- Court: Court of Appeal
- Citation: [2009] EWCA Civ 1045, [2010] ICR 83

Keywords
- Transfer of undertakings

= Royal Mail Group Ltd v Communication Workers Union =

Royal Mail Group Ltd v Communication Workers Union [2009] EWCA Civ 1045 is a UK labour law case concerning transfers of undertakings, and the job security rights of employees.

==Facts==
Royal Mail was selling some of its branches to private companies under a franchising arrangement. Royal Mail thought that no automatic transfer took place under TUPER 2006 regulation 4 when workers went to the franchisee. It therefore refused to offer this option to the employees (on top of what it was doing to relocate staff under mobility clauses and offer voluntary redundancy). The Communication Workers Union claimed that failing to make people aware was a breach of the obligation under TUPER 2006 regulation 13(2)(b) to inform about the legal, economic and social implications of the transfer.

Tribunal held that the Royal Mail was in breach because the Royal Mail did not genuinely believe it was not subject to TUPER 2006.

==Judgment==
Elias P in the EAT said there was no evidence for an absence of such a belief and held that Royal Mail’s genuine, albeit mistaken, belief about the legal implications meant it was no longer subject or in breach of regulation 13(2)(b).
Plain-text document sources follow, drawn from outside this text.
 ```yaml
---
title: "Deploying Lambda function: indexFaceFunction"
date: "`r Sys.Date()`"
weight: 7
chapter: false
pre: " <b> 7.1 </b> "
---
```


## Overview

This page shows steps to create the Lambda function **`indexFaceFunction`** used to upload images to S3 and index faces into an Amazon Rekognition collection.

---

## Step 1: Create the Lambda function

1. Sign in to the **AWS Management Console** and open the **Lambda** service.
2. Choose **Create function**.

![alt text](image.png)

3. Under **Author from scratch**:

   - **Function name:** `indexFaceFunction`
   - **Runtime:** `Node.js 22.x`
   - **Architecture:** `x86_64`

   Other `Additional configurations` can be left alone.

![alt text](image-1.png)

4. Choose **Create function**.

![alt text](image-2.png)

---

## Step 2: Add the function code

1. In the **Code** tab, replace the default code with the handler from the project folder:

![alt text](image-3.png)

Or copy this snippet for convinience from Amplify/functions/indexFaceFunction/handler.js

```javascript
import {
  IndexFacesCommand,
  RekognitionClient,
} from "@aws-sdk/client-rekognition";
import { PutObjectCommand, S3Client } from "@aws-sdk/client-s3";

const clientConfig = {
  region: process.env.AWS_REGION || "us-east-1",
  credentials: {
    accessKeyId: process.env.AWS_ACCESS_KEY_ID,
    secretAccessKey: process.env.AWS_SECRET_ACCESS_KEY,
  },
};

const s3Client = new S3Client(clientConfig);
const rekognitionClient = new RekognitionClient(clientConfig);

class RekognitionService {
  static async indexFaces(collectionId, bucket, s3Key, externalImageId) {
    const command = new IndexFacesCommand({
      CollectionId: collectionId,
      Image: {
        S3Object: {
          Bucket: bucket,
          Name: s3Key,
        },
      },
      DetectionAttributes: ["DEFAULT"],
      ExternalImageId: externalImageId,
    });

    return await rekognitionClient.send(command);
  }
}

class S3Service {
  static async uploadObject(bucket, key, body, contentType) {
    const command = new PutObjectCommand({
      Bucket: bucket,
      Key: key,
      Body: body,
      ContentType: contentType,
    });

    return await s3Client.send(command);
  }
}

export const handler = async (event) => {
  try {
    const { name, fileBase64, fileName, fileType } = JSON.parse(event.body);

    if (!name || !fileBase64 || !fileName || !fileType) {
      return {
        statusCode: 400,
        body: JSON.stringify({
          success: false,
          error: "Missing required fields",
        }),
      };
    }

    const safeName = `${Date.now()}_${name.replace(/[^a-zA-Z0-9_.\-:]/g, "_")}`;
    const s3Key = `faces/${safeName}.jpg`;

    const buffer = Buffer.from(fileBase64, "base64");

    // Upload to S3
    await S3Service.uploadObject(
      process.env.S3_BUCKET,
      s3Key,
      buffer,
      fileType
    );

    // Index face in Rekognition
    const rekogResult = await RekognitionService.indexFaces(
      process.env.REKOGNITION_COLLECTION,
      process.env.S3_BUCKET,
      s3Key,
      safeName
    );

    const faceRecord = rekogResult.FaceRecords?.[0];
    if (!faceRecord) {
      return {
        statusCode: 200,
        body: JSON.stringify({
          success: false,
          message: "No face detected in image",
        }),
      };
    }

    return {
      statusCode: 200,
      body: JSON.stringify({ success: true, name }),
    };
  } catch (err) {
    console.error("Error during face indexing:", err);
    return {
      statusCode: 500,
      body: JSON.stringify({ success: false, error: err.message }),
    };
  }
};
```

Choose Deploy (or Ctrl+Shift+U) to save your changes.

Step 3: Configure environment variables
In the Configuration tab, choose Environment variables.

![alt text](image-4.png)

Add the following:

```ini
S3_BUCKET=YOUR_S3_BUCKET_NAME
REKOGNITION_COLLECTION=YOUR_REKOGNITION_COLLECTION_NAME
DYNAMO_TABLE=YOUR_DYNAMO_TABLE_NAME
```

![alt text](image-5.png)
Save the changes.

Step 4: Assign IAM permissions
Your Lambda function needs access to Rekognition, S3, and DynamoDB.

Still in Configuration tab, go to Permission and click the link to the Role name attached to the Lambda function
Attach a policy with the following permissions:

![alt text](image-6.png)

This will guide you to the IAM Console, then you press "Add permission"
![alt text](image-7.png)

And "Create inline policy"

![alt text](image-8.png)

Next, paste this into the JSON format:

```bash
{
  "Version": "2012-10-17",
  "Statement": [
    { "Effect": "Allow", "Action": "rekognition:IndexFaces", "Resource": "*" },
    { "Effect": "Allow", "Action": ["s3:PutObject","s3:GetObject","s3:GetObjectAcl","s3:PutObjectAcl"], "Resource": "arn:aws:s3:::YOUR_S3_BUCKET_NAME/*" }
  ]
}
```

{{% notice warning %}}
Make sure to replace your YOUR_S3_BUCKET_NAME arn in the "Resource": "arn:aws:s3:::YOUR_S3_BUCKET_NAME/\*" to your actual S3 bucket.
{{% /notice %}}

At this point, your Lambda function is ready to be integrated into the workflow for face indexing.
CWU argued that r 13(2)(b) contained no reference to the subjective state of mind of the company. Royal Mail argued that any other construction would require employers to be warranting the legal accuracy of information provided where plainly they could not always be predictable.

Waller LJ, Hughes LJ and Rimer LJ held that no liability for the warranty of accurate statements arose, upholding the EAT.